程晨的言辭格外激烈,擲地有聲,每一個字都像是能夠刺激到人的神經一般。

那女人的臉色眼看著格外煞白,憤恨地盯著程晨看,彷彿程晨才是那個最十惡不赦的人。

事情已經發展到了這個地步,那個男人反而依舊無動於衷地盯著為他要死要活的姑娘,連笑容裡都充滿著不屑。

程晨最恨這種沒有責任心的男人,忍受著心裡對這個男人的厭惡,一門心思只想讓這姑娘冷靜下來。

萬一真受了傷,為了這種男人也不值得,而且這種事情發生在酒店裡,對酒店來說也會造成一定的負面影響。

“你這一刀下去,要是真傷了自己,沒有人會同情你,大家只會罵你蠢,這男的也會罵你蠢,甚至此刻正躺在這男人床上的女人都會罵你蠢,你想自己被這麼多人罵蠢貨嗎?”

程晨冷靜地盯著她,既然無法讓她放下利器,就只能讓她情緒失控,再找機會把她手裡的小刀搶下來。
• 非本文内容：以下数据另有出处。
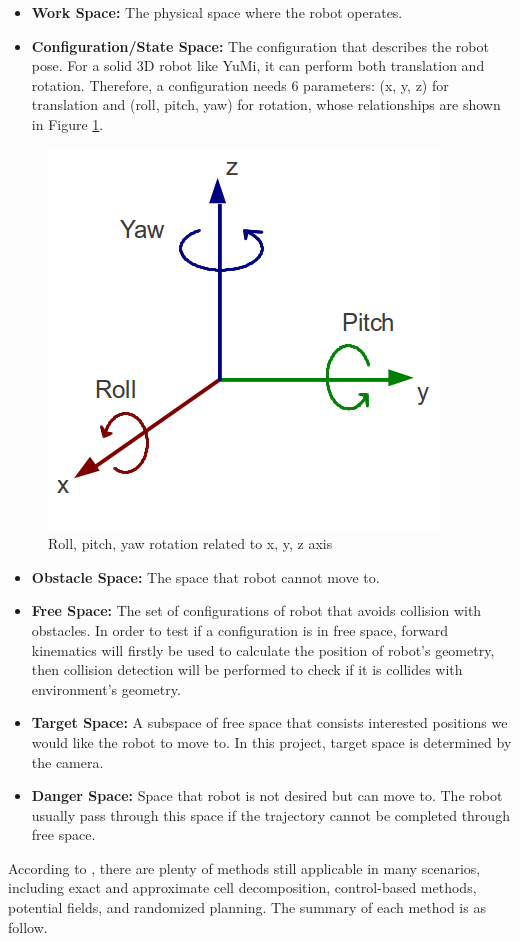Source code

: \begin{itemize}
    \item \textbf{Work Space:} The physical space where the robot operates.
    \item \textbf{Configuration/State Space:} The configuration that describes the robot pose. For a solid 3D robot like YuMi, it can perform both translation and rotation. Therefore, a configuration needs 6 parameters: (x, y, z) for translation and (roll, pitch, yaw) for rotation, whose relationships are shown in Figure \ref{rpy}.
\end{itemize}

\begin{figure}[H]
\centering
\includegraphics[width = 0.4\columnwidth]{background/rpy.png}
\caption{Roll, pitch, yaw rotation related to x, y, z axis}
\label{rpy}
\end{figure}

\begin{itemize}
    \item \textbf{Obstacle Space:} The space that robot cannot move to. 
    \item \textbf{Free Space:} The set of configurations of robot that avoids collision with obstacles. In order to test if a configuration is in free space, forward kinematics will firstly be used to calculate the position of robot's geometry, then collision detection will be performed to check if it is collides with environment's geometry.
    \item \textbf{Target Space:} A subspace of free space that consists interested positions we would like the robot to move to. In this project, target space is determined by the camera.
    \item \textbf{Danger Space:} Space that robot is not desired but can move to. The robot usually pass through this space if the trajectory cannot be completed through free space.
\end{itemize}

According to \citep{OMPLPrim20:online}, there are plenty of methods still applicable in many scenarios, including exact and approximate cell decomposition, control-based methods, potential fields, and randomized planning. The summary of each method is as follow.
可她這一系列刺激的話已經讓其他客人有些擔心了,生怕程晨這麼刺激對方,會讓對方做出更加過激的行為來。

遠處的電梯忽然叮的一聲響,與此同時,那姑娘忽然之間像是再也受不了眼下的狀況,憤恨地朝那男的撲了過去。

程晨離他們最近,看準了時間,不要命地飛快地撲上去狠狠地抱住了那女人,剛趕到的警察眼疾手快地將人制服在地。

耳邊爆發出了一陣尖銳的尖叫聲,程晨的腦袋一時有些發懵,像是突然宕機了一般反應不過來,只覺得手臂傳來了一陣刺痛,疼得她倒抽了一口冷氣。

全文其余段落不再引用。